### WORK TO COMPLETE
Filter the lines below, keeping each one that holds "like".

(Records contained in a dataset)

■ ■ ■

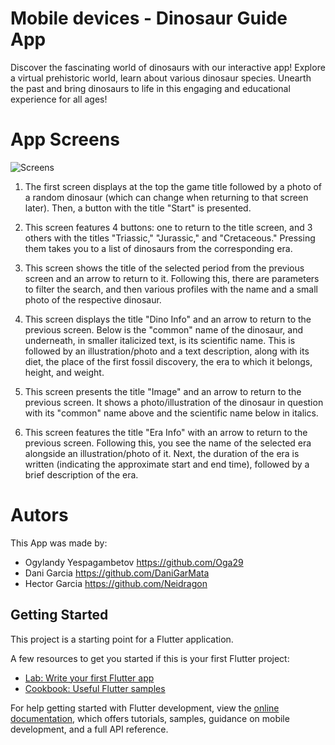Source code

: # Mobile devices - Dinosaur Guide App 

Discover the fascinating world of dinosaurs with our interactive app! Explore a virtual prehistoric world, learn about various dinosaur species. Unearth the past and bring dinosaurs to life in this engaging and educational experience for all ages!

# App Screens

![Screens](dino_app/images/Cool_App.png)

1. The first screen displays at the top the game title followed by a photo of a random dinosaur (which can change when returning to that screen later). Then, a button with the title "Start" is presented.

2. This screen features 4 buttons: one to return to the title screen, and 3 others with the titles "Triassic," "Jurassic," and "Cretaceous." Pressing them takes you to a list of dinosaurs from the corresponding era.

3. This screen shows the title of the selected period from the previous screen and an arrow to return to it. Following this, there are parameters to filter the search, and then various profiles with the name and a small photo of the respective dinosaur.

4. This screen displays the title "Dino Info" and an arrow to return to the previous screen. Below is the "common" name of the dinosaur, and underneath, in smaller italicized text, is its scientific name. This is followed by an illustration/photo and a text description, along with its diet, the place of the first fossil discovery, the era to which it belongs, height, and weight.

5. This screen presents the title "Image" and an arrow to return to the previous screen. It shows a photo/illustration of the dinosaur in question with its "common" name above and the scientific name below in italics.

6. This screen features the title "Era Info" with an arrow to return to the previous screen. Following this, you see the name of the selected era alongside an illustration/photo of it. Next, the duration of the era is written (indicating the approximate start and end time), followed by a brief description of the era.

# Autors

This App was made by:

  - Ogylandy Yespagambetov https://github.com/Oga29
  - Dani Garcia https://github.com/DaniGarMata
  - Hector Garcia https://github.com/Neidragon
    
## Getting Started

This project is a starting point for a Flutter application.

A few resources to get you started if this is your first Flutter project:

- [Lab: Write your first Flutter app](https://docs.flutter.dev/get-started/codelab)
- [Cookbook: Useful Flutter samples](https://docs.flutter.dev/cookbook)

For help getting started with Flutter development, view the
[online documentation](https://docs.flutter.dev/), which offers tutorials,
samples, guidance on mobile development, and a full API reference.
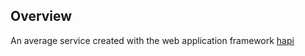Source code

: ## Overview

An average service created with the web application framework [hapi](https://hapi.dev/)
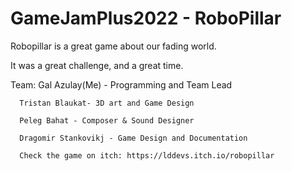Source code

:# GameJamPlus2022 - RoboPillar
Robopillar is a great game about our fading world.

It was a great challenge, and a great time.

Team: Gal Azulay(Me) - Programming and Team Lead

      Tristan Blaukat- 3D art and Game Design
      
      Peleg Bahat - Composer & Sound Designer
      
      Dragomir Stankovikj - Game Design and Documentation
      
      Check the game on itch: https://lddevs.itch.io/robopillar
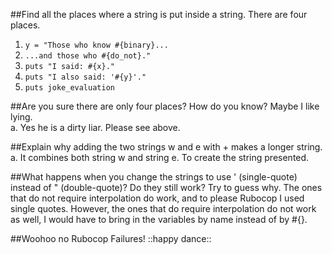 ##Find all the places where a string is put inside a string. There are four places.
1. `y = "Those who know #{binary}...`
2. `...and those who #{do_not}."`
3. `puts "I said: #{x}."`
4. `puts "I also said: '#{y}'."`
5. `puts joke_evaluation`

##Are you sure there are only four places? How do you know? Maybe I like lying.  
a. Yes he is a dirty liar. Please see above.

##Explain why adding the two strings w and e with + makes a longer string.   
a. It combines both string w and string e. To create the string presented. 

##What happens when you change the strings to use ' (single-quote) instead of " (double-quote)? Do they still work? Try to guess why.
The ones that do not require interpolation do work, and to please Rubocop I used single quotes.
However, the ones that do require interpolation do not work as well, I would have to bring in the variables
by name instead of by #{}. 


##Woohoo no Rubocop Failures! ::happy dance:: 
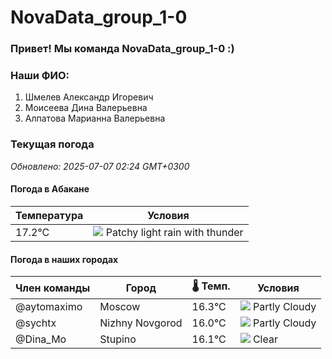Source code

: # NovaData_group_1-0
### Привет! Мы команда NovaData_group_1-0 :)

### Наши ФИО:
1. Шмелев Александр Игоревич
2. Моисеева Дина Валерьевна
3. Алпатова Марианна Валерьевна

### Текущая погода
<!-- WEATHER:START -->
_Обновлено: 2025-07-07 02:24 GMT+0300_

#### Погода в Абакане

| Температура | Условия |
|-------------|----------|
| 17.2°C     | ![](https://cdn.weatherapi.com/weather/64x64/day/386.png) Patchy light rain with thunder |

#### Погода в наших городах

| Член команды  | Город               | 🌡️ Темп.  | Условия          |
|---------------|---------------------|-----------|--------------------|
| @aytomaximo    | Moscow              |   16.3°C | ![](https://cdn.weatherapi.com/weather/64x64/night/116.png) Partly Cloudy |
| @sychtx        | Nizhny Novgorod     |   16.0°C | ![](https://cdn.weatherapi.com/weather/64x64/night/116.png) Partly Cloudy |
| @Dina_Mo       | Stupino             |   16.1°C | ![](https://cdn.weatherapi.com/weather/64x64/night/113.png) Clear        |

<!-- WEATHER:END -->
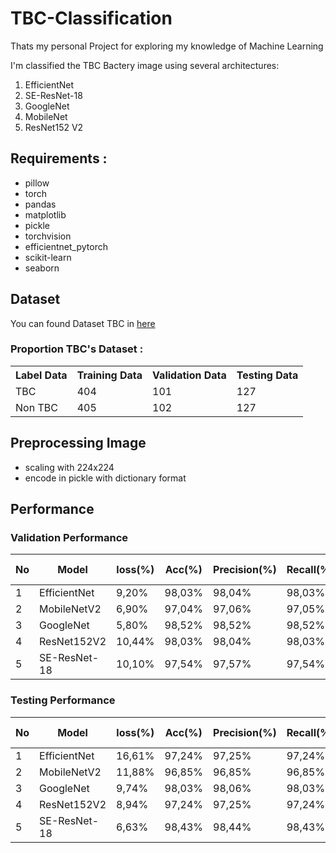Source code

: # TBC-Classification
Thats my personal Project for exploring my knowledge of Machine Learning

I'm classified the TBC Bactery image using several architectures:
1. EfficientNet
2. SE-ResNet-18
3. GoogleNet
4. MobileNet
5. ResNet152 V2

## Requirements :

- pillow
- torch
- pandas
- matplotlib
- pickle
- torchvision
- efficientnet_pytorch
- scikit-learn
- seaborn

## Dataset

You can found Dataset TBC in [here](https://drive.google.com/drive/folders/1CwIdPFqb0a53i6O3lYEG_2ZYAuWGAPN2?usp=drive_link)

### Proportion TBC's Dataset :

<table>
  <tr>
    <th>Label Data</td>
    <th>Training Data</td>
    <th>Validation Data</td>
    <th>Testing Data</td>
  </tr>
  <tr>
    <td>TBC</td>
    <td>404</td>
    <td>101</td>
    <td>127</td>
  </tr>
  <tr>
    <td>Non TBC</td>
    <td>405</td>
    <td>102</td>
    <td>127</td>
  </tr>
</table>

## Preprocessing Image

- scaling with 224x224
- encode in pickle with dictionary format

## Performance

### Validation Performance
| No | Model        | loss(%) | Acc(%) | Precision(%) | Recall(%) | F1-Score(%) | time(s) | parameters       |
|----|--------------|---------|--------|--------------|-----------|-------------|---------|------------------|
|  1 | EfficientNet |   9,20% | 98,03% |       98,04% |    98,03% |      98,03% |  122,81 |    4.010.110,00  |
|  2 | MobileNetV2  |   6,90% | 97,04% |       97,06% |    97,05% |      97,04% |   76,88 |    2.226.434,00  |
|  3 | GoogleNet    |   5,80% | 98,52% |       98,52% |    98,52% |      98,52% |   76,04 |    5.601.954,00  |
|  4 | ResNet152V2  |  10,44% | 98,03% |       98,04% |    98,03% |      98,03% |  434,75 |   58.147.906,00  |
|  5 | SE-ResNet-18 |  10,10% | 97,54% |       97,57% |    97,54% |      97,54% |   67,90 |   11.266.618,00  | 

### Testing Performance

| No | Model        | loss(%) | Acc(%) | Precision(%) | Recall(%) | F1-Score(%) | time(s) | parameters    |
|----|--------------|---------|--------|--------------|-----------|-------------|---------|---------------|
|  1 | EfficientNet |  16,61% | 97,24% |       97,25% |    97,24% |      97,24% |  122,81 |    4.010.110  |
|  2 | MobileNetV2  |  11,88% | 96,85% |       96,85% |    96,85% |      96,85% |   76,88 |    2.226.434  |
|  3 | GoogleNet    |   9,74% | 98,03% |       98,06% |    98,03% |      98,03% |   76,04 |    5.601.954  |
|  4 | ResNet152V2  |   8,94% | 97,24% |       97,25% |    97,24% |      97,24% |  434,75 |   58.147.906  |
|  5 | SE-ResNet-18 |   6,63% | 98,43% |       98,44% |    98,43% |      98,43% |   67,90 |   11.266.618  |

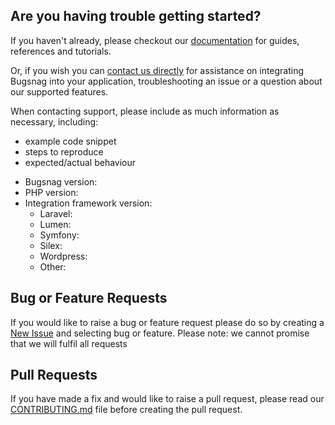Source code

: ## Are you having trouble getting started?
If you haven't already, please checkout our [documentation](https://docs.bugsnag.com/platforms/php/) for guides, references and tutorials.

Or, if you wish you can [contact us directly](mailto:support@bugsnag.com) for assistance on integrating Bugsnag into your application, troubleshooting an issue or a question about our supported features.

When contacting support, please include as much information as necessary, including:

- example code snippet
- steps to reproduce
- expected/actual behaviour 

* Bugsnag version:
* PHP version:
* Integration framework version:
    * Laravel:
    * Lumen:
    * Symfony:
    * Silex:
    * Wordpress:
    * Other:

## Bug or Feature Requests
If you would like to raise a bug or feature request please do so by creating a [New Issue](https://github.com/bugsnag/bugsnag-php/issues/new/choose) and selecting bug or feature.
Please note: we cannot promise that we will fulfil all requests

## Pull Requests
If you have made a fix and would like to raise a pull request, please read our [CONTRIBUTING.md](../CONTRIBUTING.md) file before creating the pull request.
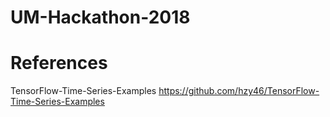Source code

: # UM-Hackathon-2018

# References
TensorFlow-Time-Series-Examples https://github.com/hzy46/TensorFlow-Time-Series-Examples

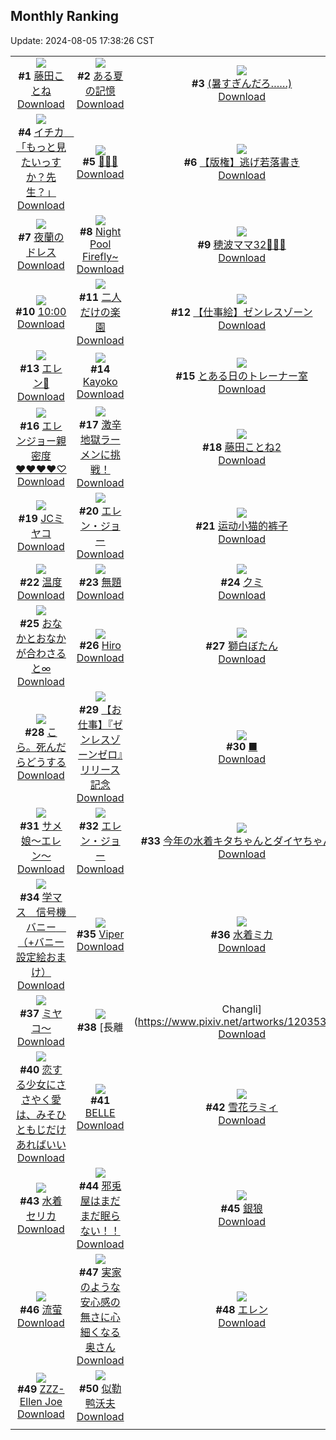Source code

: ## Monthly Ranking
Update: 2024-08-05 17:38:26 CST

|      |      |      |
| :----: | :----: | :----: |
| ![](https://i.pixiv.re/c/240x480/img-master/img/2024/07/08/00/00/26/120337147_p0_master1200.jpg)<br>**#1** [藤田ことね](https://www.pixiv.net/artworks/120337147)<br>[Download](https://i.pixiv.re/img-original/img/2024/07/08/00/00/26/120337147_p0.jpg) | ![](https://i.pixiv.re/c/240x480/img-master/img/2024/07/07/00/00/33/120301131_p0_master1200.jpg)<br>**#2** [ある夏の記憶](https://www.pixiv.net/artworks/120301131)<br>[Download](https://i.pixiv.re/img-original/img/2024/07/07/00/00/33/120301131_p0.jpg) | ![](https://i.pixiv.re/c/240x480/img-master/img/2024/07/08/17/10/30/120353087_p0_master1200.jpg)<br>**#3** [(暑すぎんだろ……)](https://www.pixiv.net/artworks/120353087)<br>[Download](https://i.pixiv.re/img-original/img/2024/07/08/17/10/30/120353087_p0.jpg) |
| ![](https://i.pixiv.re/c/240x480/img-master/img/2024/07/07/08/00/08/120310029_p0_master1200.jpg)<br>**#4** [イチカ　「もっと見たいっすか？先生？」](https://www.pixiv.net/artworks/120310029)<br>[Download](https://i.pixiv.re/img-original/img/2024/07/07/08/00/08/120310029_p0.jpg) | ![](https://i.pixiv.re/c/240x480/img-master/img/2024/07/08/01/10/48/120339739_p0_master1200.jpg)<br>**#5** [🐠🐠🐠](https://www.pixiv.net/artworks/120339739)<br>[Download](https://i.pixiv.re/img-original/img/2024/07/08/01/10/48/120339739_p0.jpg) | ![](https://i.pixiv.re/c/240x480/img-master/img/2024/07/08/23/52/54/120364451_p0_master1200.jpg)<br>**#6** [【版権】逃げ若落書き](https://www.pixiv.net/artworks/120364451)<br>[Download](https://i.pixiv.re/img-original/img/2024/07/08/23/52/54/120364451_p0.png) |
| ![](https://i.pixiv.re/c/240x480/img-master/img/2024/07/08/17/22/45/120353316_p0_master1200.jpg)<br>**#7** [夜蘭のドレス](https://www.pixiv.net/artworks/120353316)<br>[Download](https://i.pixiv.re/img-original/img/2024/07/08/17/22/45/120353316_p0.png) | ![](https://i.pixiv.re/c/240x480/img-master/img/2024/07/08/01/05/27/120339629_p0_master1200.jpg)<br>**#8** [Night Pool Firefly~](https://www.pixiv.net/artworks/120339629)<br>[Download](https://i.pixiv.re/img-original/img/2024/07/08/01/05/27/120339629_p0.png) | ![](https://i.pixiv.re/c/240x480/img-master/img/2024/07/08/17/24/39/120353348_p0_master1200.jpg)<br>**#9** [穂波ママ32👨‍👩‍👧](https://www.pixiv.net/artworks/120353348)<br>[Download](https://i.pixiv.re/img-original/img/2024/07/08/17/24/39/120353348_p0.jpg) |
| ![](https://i.pixiv.re/c/240x480/img-master/img/2024/07/06/04/54/56/120275682_p0_master1200.jpg)<br>**#10** [10:00](https://www.pixiv.net/artworks/120275682)<br>[Download](https://i.pixiv.re/img-original/img/2024/07/06/04/54/56/120275682_p0.jpg) | ![](https://i.pixiv.re/c/240x480/img-master/img/2024/07/06/00/00/33/120269913_p0_master1200.jpg)<br>**#11** [二人だけの楽園](https://www.pixiv.net/artworks/120269913)<br>[Download](https://i.pixiv.re/img-original/img/2024/07/06/00/00/33/120269913_p0.png) | ![](https://i.pixiv.re/c/240x480/img-master/img/2024/07/08/00/00/03/120337029_p0_master1200.jpg)<br>**#12** [【仕事絵】ゼンレスゾーン](https://www.pixiv.net/artworks/120337029)<br>[Download](https://i.pixiv.re/img-original/img/2024/07/08/00/00/03/120337029_p0.png) |
| ![](https://i.pixiv.re/c/240x480/img-master/img/2024/07/08/00/19/10/120338146_p0_master1200.jpg)<br>**#13** [エレン🦈](https://www.pixiv.net/artworks/120338146)<br>[Download](https://i.pixiv.re/img-original/img/2024/07/08/00/19/10/120338146_p0.jpg) | ![](https://i.pixiv.re/c/240x480/img-master/img/2024/07/08/00/01/31/120337328_p0_master1200.jpg)<br>**#14** [Kayoko](https://www.pixiv.net/artworks/120337328)<br>[Download](https://i.pixiv.re/img-original/img/2024/07/08/00/01/31/120337328_p0.jpg) | ![](https://i.pixiv.re/c/240x480/img-master/img/2024/07/08/19/36/27/120356446_p0_master1200.jpg)<br>**#15** [とある日のトレーナー室](https://www.pixiv.net/artworks/120356446)<br>[Download](https://i.pixiv.re/img-original/img/2024/07/08/19/36/27/120356446_p0.jpg) |
| ![](https://i.pixiv.re/c/240x480/img-master/img/2024/07/07/20/38/37/120328553_p0_master1200.jpg)<br>**#16** [エレンジョー親密度♥♥♥♥♡](https://www.pixiv.net/artworks/120328553)<br>[Download](https://i.pixiv.re/img-original/img/2024/07/07/20/38/37/120328553_p0.png) | ![](https://i.pixiv.re/c/240x480/img-master/img/2024/07/09/15/34/26/120378889_p0_master1200.jpg)<br>**#17** [激辛地獄ラーメンに挑戦！](https://www.pixiv.net/artworks/120378889)<br>[Download](https://i.pixiv.re/img-original/img/2024/07/09/15/34/26/120378889_p0.png) | ![](https://i.pixiv.re/c/240x480/img-master/img/2024/07/08/16/42/39/120352588_p0_master1200.jpg)<br>**#18** [藤田ことね2](https://www.pixiv.net/artworks/120352588)<br>[Download](https://i.pixiv.re/img-original/img/2024/07/08/16/42/39/120352588_p0.png) |
| ![](https://i.pixiv.re/c/240x480/img-master/img/2024/07/08/00/00/30/120337166_p0_master1200.jpg)<br>**#19** [JCミヤコ](https://www.pixiv.net/artworks/120337166)<br>[Download](https://i.pixiv.re/img-original/img/2024/07/08/00/00/30/120337166_p0.png) | ![](https://i.pixiv.re/c/240x480/img-master/img/2024/07/09/00/00/18/120364761_p0_master1200.jpg)<br>**#20** [エレン・ジョー](https://www.pixiv.net/artworks/120364761)<br>[Download](https://i.pixiv.re/img-original/img/2024/07/09/00/00/18/120364761_p0.jpg) | ![](https://i.pixiv.re/c/240x480/img-master/img/2024/07/07/15/16/36/120318914_p0_master1200.jpg)<br>**#21** [运动小猫的裤子](https://www.pixiv.net/artworks/120318914)<br>[Download](https://i.pixiv.re/img-original/img/2024/07/07/15/16/36/120318914_p0.jpg) |
| ![](https://i.pixiv.re/c/240x480/img-master/img/2024/07/08/00/01/25/120337318_p0_master1200.jpg)<br>**#22** [温度](https://www.pixiv.net/artworks/120337318)<br>[Download](https://i.pixiv.re/img-original/img/2024/07/08/00/01/25/120337318_p0.jpg) | ![](https://i.pixiv.re/c/240x480/img-master/img/2024/07/08/00/48/47/120339145_p0_master1200.jpg)<br>**#23** [無題](https://www.pixiv.net/artworks/120339145)<br>[Download](https://i.pixiv.re/img-original/img/2024/07/08/00/48/47/120339145_p0.png) | ![](https://i.pixiv.re/c/240x480/img-master/img/2024/07/08/00/00/18/120337099_p0_master1200.jpg)<br>**#24** [クミ](https://www.pixiv.net/artworks/120337099)<br>[Download](https://i.pixiv.re/img-original/img/2024/07/08/00/00/18/120337099_p0.png) |
| ![](https://i.pixiv.re/c/240x480/img-master/img/2024/07/10/01/16/39/120394168_p0_master1200.jpg)<br>**#25** [おなかとおなかが合わさると∞](https://www.pixiv.net/artworks/120394168)<br>[Download](https://i.pixiv.re/img-original/img/2024/07/10/01/16/39/120394168_p0.jpg) | ![](https://i.pixiv.re/c/240x480/img-master/img/2024/07/08/18/42/26/120355144_p0_master1200.jpg)<br>**#26** [Hiro](https://www.pixiv.net/artworks/120355144)<br>[Download](https://i.pixiv.re/img-original/img/2024/07/08/18/42/26/120355144_p0.jpg) | ![](https://i.pixiv.re/c/240x480/img-master/img/2024/07/08/09/32/13/120346356_p0_master1200.jpg)<br>**#27** [獅白ぼたん](https://www.pixiv.net/artworks/120346356)<br>[Download](https://i.pixiv.re/img-original/img/2024/07/08/09/32/13/120346356_p0.png) |
| ![](https://i.pixiv.re/c/240x480/img-master/img/2024/07/16/20/31/38/120413856_p0_master1200.jpg)<br>**#28** [こら。死んだらどうする](https://www.pixiv.net/artworks/120413856)<br>[Download](https://i.pixiv.re/img-original/img/2024/07/16/20/31/38/120413856_p0.jpg) | ![](https://i.pixiv.re/c/240x480/img-master/img/2024/07/08/12/00/10/120348209_p0_master1200.jpg)<br>**#29** [【お仕事】『ゼンレスゾーンゼロ』リリース記念](https://www.pixiv.net/artworks/120348209)<br>[Download](https://i.pixiv.re/img-original/img/2024/07/08/12/00/10/120348209_p0.jpg) | ![](https://i.pixiv.re/c/240x480/img-master/img/2024/07/08/00/00/21/120337117_p0_master1200.jpg)<br>**#30** [■](https://www.pixiv.net/artworks/120337117)<br>[Download](https://i.pixiv.re/img-original/img/2024/07/08/00/00/21/120337117_p0.jpg) |
| ![](https://i.pixiv.re/c/240x480/img-master/img/2024/07/07/23/51/49/120336618_p0_master1200.jpg)<br>**#31** [サメ娘〜エレン〜](https://www.pixiv.net/artworks/120336618)<br>[Download](https://i.pixiv.re/img-original/img/2024/07/07/23/51/49/120336618_p0.jpg) | ![](https://i.pixiv.re/c/240x480/img-master/img/2024/07/10/00/00/11/120391896_p0_master1200.jpg)<br>**#32** [エレン・ジョー](https://www.pixiv.net/artworks/120391896)<br>[Download](https://i.pixiv.re/img-original/img/2024/07/10/00/00/11/120391896_p0.png) | ![](https://i.pixiv.re/c/240x480/img-master/img/2024/07/09/19/34/39/120383828_p0_master1200.jpg)<br>**#33** [今年の水着キタちゃんとダイヤちゃん！](https://www.pixiv.net/artworks/120383828)<br>[Download](https://i.pixiv.re/img-original/img/2024/07/09/19/34/39/120383828_p0.jpg) |
| ![](https://i.pixiv.re/c/240x480/img-master/img/2024/07/06/08/00/07/120278009_p0_master1200.jpg)<br>**#34** [学マス　信号機　バニー　（+バニー設定絵おまけ）](https://www.pixiv.net/artworks/120278009)<br>[Download](https://i.pixiv.re/img-original/img/2024/07/06/08/00/07/120278009_p0.jpg) | ![](https://i.pixiv.re/c/240x480/img-master/img/2024/07/08/00/00/24/120337136_p0_master1200.jpg)<br>**#35** [Viper](https://www.pixiv.net/artworks/120337136)<br>[Download](https://i.pixiv.re/img-original/img/2024/07/08/00/00/24/120337136_p0.jpg) | ![](https://i.pixiv.re/c/240x480/img-master/img/2024/07/09/11/30/11/120375130_p0_master1200.jpg)<br>**#36** [水着ミカ](https://www.pixiv.net/artworks/120375130)<br>[Download](https://i.pixiv.re/img-original/img/2024/07/09/11/30/11/120375130_p0.jpg) |
| ![](https://i.pixiv.re/c/240x480/img-master/img/2024/07/09/11/33/29/120375188_p0_master1200.jpg)<br>**#37** [ミヤコ〜](https://www.pixiv.net/artworks/120375188)<br>[Download](https://i.pixiv.re/img-original/img/2024/07/09/11/33/29/120375188_p0.jpg) | ![](https://i.pixiv.re/c/240x480/img-master/img/2024/07/08/17/30/23/120353486_p0_master1200.jpg)<br>**#38** [長離 | Changli](https://www.pixiv.net/artworks/120353486)<br>[Download](https://i.pixiv.re/img-original/img/2024/07/08/17/30/23/120353486_p0.jpg) | ![](https://i.pixiv.re/c/240x480/img-master/img/2024/07/08/11/32/38/120347770_p0_master1200.jpg)<br>**#39** [白銀ノエル](https://www.pixiv.net/artworks/120347770)<br>[Download](https://i.pixiv.re/img-original/img/2024/07/08/11/32/38/120347770_p0.jpg) |
| ![](https://i.pixiv.re/c/240x480/img-master/img/2024/07/08/00/00/23/120337128_p0_master1200.jpg)<br>**#40** [恋する少女にささやく愛は、みそひともじだけあればいい](https://www.pixiv.net/artworks/120337128)<br>[Download](https://i.pixiv.re/img-original/img/2024/07/08/00/00/23/120337128_p0.png) | ![](https://i.pixiv.re/c/240x480/img-master/img/2024/07/08/20/35/17/120357952_p0_master1200.jpg)<br>**#41** [BELLE](https://www.pixiv.net/artworks/120357952)<br>[Download](https://i.pixiv.re/img-original/img/2024/07/08/20/35/17/120357952_p0.jpg) | ![](https://i.pixiv.re/c/240x480/img-master/img/2024/07/08/09/30/50/120346340_p0_master1200.jpg)<br>**#42** [雪花ラミィ](https://www.pixiv.net/artworks/120346340)<br>[Download](https://i.pixiv.re/img-original/img/2024/07/08/09/30/50/120346340_p0.png) |
| ![](https://i.pixiv.re/c/240x480/img-master/img/2024/07/10/11/00/01/120401157_p0_master1200.jpg)<br>**#43** [水着セリカ](https://www.pixiv.net/artworks/120401157)<br>[Download](https://i.pixiv.re/img-original/img/2024/07/10/11/00/01/120401157_p0.png) | ![](https://i.pixiv.re/c/240x480/img-master/img/2024/07/08/21/00/08/120358638_p0_master1200.jpg)<br>**#44** [邪兎屋はまだまだ眠らない！！](https://www.pixiv.net/artworks/120358638)<br>[Download](https://i.pixiv.re/img-original/img/2024/07/08/21/00/08/120358638_p0.jpg) | ![](https://i.pixiv.re/c/240x480/img-master/img/2024/07/06/18/00/10/120289442_p0_master1200.jpg)<br>**#45** [銀狼](https://www.pixiv.net/artworks/120289442)<br>[Download](https://i.pixiv.re/img-original/img/2024/07/06/18/00/10/120289442_p0.jpg) |
| ![](https://i.pixiv.re/c/240x480/img-master/img/2024/07/08/19/19/06/120356057_p0_master1200.jpg)<br>**#46** [流萤](https://www.pixiv.net/artworks/120356057)<br>[Download](https://i.pixiv.re/img-original/img/2024/07/08/19/19/06/120356057_p0.jpg) | ![](https://i.pixiv.re/c/240x480/img-master/img/2024/07/08/00/08/30/120337725_p0_master1200.jpg)<br>**#47** [実家のような安心感の無さに心細くなる奥さん](https://www.pixiv.net/artworks/120337725)<br>[Download](https://i.pixiv.re/img-original/img/2024/07/08/00/08/30/120337725_p0.jpg) | ![](https://i.pixiv.re/c/240x480/img-master/img/2024/07/08/00/00/29/120337162_p0_master1200.jpg)<br>**#48** [エレン](https://www.pixiv.net/artworks/120337162)<br>[Download](https://i.pixiv.re/img-original/img/2024/07/08/00/00/29/120337162_p0.jpg) |
| ![](https://i.pixiv.re/c/240x480/img-master/img/2024/07/07/01/16/14/120304216_p0_master1200.jpg)<br>**#49** [ZZZ-Ellen Joe](https://www.pixiv.net/artworks/120304216)<br>[Download](https://i.pixiv.re/img-original/img/2024/07/07/01/16/14/120304216_p0.jpg) | ![](https://i.pixiv.re/c/240x480/img-master/img/2024/07/08/00/08/44/120337730_p0_master1200.jpg)<br>**#50** [似勒鸭沃夫](https://www.pixiv.net/artworks/120337730)<br>[Download](https://i.pixiv.re/img-original/img/2024/07/08/00/08/44/120337730_p0.jpg) |
|      |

■ ■ ■

### ANSWER TO THIS EXERCISE
##Are you sure there are only four places? How do you know? Maybe I like lying.  
If you would like to raise a bug or feature request please do so by creating a [New Issue](https://github.com/bugsnag/bugsnag-php/issues/new/choose) and selecting bug or feature.
If you have made a fix and would like to raise a pull request, please read our [CONTRIBUTING.md](../CONTRIBUTING.md) file before creating the pull request.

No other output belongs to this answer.